New Python iterator approach: vectorise without dtype #9

jwoillez · 2014-10-23T12:56:30Z

Have a look only at the last two commit, as this is a continuation of another PR.

To give it a spin:

import erfa.nditer as erfa

import numpy as np

pnat = np.zeros([2,3], dtype=np.double)
v = np.zeros([5,1,3], dtype=np.double)
s = 1.0
bm1 = np.sqrt(1.0-0.1**2)

pnat[:,0] = 1.0
v[:,:,1] = 0.01

print(pnat)
print(v)
print(s)
print(bm1)

ppr = erfa.ab(pnat, v, s, bm1)

print(ppr)

The only tricky part in the implementation is that NpyIter is not exposed in numpy.pxd. This requires the use of private NpyIter_GetDataPtrArray() from numpy/arrayobject.h. This implementation is inspired from https://github.com/rainwoodman/chealpy/blob/master/chealpy/npyiter.pxd

It could be further improved by including the output parameter ppr in the iterator itself. This would save indexation time, after the call to eraAb...
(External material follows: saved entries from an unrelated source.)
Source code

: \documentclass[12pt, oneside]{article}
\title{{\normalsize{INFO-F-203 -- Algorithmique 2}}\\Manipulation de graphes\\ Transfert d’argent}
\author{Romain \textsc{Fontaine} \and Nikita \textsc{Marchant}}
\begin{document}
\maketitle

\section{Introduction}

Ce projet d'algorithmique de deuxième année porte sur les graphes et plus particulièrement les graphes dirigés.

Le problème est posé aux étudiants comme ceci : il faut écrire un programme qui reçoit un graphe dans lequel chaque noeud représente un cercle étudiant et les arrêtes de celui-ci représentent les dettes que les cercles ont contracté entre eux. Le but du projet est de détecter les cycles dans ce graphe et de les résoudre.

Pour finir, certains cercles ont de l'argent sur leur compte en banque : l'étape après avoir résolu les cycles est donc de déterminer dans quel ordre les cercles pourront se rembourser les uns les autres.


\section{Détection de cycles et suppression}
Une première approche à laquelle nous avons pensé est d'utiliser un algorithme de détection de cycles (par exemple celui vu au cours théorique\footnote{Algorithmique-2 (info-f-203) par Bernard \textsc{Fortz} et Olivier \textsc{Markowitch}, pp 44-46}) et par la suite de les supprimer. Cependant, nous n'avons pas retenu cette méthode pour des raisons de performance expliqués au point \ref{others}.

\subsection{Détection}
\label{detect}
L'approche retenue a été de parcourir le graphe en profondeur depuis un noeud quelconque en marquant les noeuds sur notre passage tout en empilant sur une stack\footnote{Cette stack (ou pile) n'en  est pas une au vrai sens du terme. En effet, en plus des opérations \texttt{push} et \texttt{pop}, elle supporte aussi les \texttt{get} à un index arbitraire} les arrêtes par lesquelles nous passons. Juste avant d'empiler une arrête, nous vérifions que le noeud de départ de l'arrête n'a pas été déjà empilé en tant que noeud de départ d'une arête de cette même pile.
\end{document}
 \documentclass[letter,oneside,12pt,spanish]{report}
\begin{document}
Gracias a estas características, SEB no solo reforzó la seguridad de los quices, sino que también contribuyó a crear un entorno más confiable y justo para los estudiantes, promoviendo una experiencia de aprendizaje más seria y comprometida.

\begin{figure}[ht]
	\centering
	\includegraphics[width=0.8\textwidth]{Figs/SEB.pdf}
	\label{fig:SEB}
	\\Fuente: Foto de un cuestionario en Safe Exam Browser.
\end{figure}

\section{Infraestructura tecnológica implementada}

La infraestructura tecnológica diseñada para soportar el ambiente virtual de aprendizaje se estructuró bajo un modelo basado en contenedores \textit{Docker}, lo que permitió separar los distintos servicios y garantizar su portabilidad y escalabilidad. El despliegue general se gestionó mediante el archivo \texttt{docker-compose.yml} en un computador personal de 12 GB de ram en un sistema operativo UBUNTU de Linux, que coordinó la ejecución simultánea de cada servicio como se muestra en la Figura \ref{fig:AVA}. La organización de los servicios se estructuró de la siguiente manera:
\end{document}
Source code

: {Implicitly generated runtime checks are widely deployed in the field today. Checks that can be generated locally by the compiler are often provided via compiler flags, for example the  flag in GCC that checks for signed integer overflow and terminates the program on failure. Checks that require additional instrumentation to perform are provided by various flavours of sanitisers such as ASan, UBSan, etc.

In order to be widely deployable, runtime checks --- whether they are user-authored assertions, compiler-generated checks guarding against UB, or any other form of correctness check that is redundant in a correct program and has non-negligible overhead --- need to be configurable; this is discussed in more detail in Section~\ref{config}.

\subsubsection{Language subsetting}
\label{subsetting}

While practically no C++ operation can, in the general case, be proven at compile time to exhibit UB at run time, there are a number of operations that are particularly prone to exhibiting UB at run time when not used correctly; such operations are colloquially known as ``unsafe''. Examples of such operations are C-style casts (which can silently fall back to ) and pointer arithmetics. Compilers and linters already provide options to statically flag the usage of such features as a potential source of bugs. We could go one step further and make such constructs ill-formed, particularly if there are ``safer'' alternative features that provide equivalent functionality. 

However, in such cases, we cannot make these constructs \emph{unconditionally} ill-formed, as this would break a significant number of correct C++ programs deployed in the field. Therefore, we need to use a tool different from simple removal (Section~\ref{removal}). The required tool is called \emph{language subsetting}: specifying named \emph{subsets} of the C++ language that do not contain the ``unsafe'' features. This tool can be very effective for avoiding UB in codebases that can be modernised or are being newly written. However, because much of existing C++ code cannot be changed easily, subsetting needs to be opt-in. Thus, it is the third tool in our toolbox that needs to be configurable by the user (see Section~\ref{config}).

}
For later automation, it is easier to have all inputs vectorized.

Just because one of its parameters is an input and an output at the same time. And it also uses the complex eraASTROM structure.

…instead of empty() and copyto()

jwoillez · 2014-11-04T21:49:36Z

@mhvk Below is a verbatim copy of my timing script:

import importlib
import numpy as np
import timeit

erfa_nditer = importlib.import_module('erfa.nditer')
erfa_numpy = importlib.import_module('erfa.cython_numpy_auto')

pnat1 = np.zeros([100000,3], dtype=np.double)
pnat1[:,0] = 1.0
pnat2 = np.zeros([100000], dtype=[('f1','d',(3,))])
pnat2[:]['f1'][0] = 1.0
v1 = np.zeros([3], dtype=np.double)
v2 = np.zeros([1], dtype=[('f1','d',(3,))])
s = 1.0
bm1 = np.sqrt(1.0-0.1**2)

def run_nditer():
    ppr = erfa_nditer.ab(pnat1, v1, s, bm1)

def run_numpy():
    ppr = erfa_numpy.ab(pnat2, v2, s, bm1)

print(min(timeit.repeat("run_nditer()", "from __main__ import run_nditer", repeat=100, number=1)))
print(min(timeit.repeat("run_numpy()", "from __main__ import run_numpy", repeat=100, number=1)))

mhvk · 2014-11-04T21:50:12Z

nditer/erfa.pyx

+        bm1_  = (<double *>(dataptrarray[3]))[0]
+        ppr_  = (<double *>(dataptrarray[4]))
+        eraAb(pnat_, v_, s_, bm1_, ppr_)
+        status = iternext(GetNpyIter(it))


Am not very versant in C, but would it be faster to assign GetNpyIter(it) to a variable before entering the loop, and then use that variable rather than call this (inline) function multiple times?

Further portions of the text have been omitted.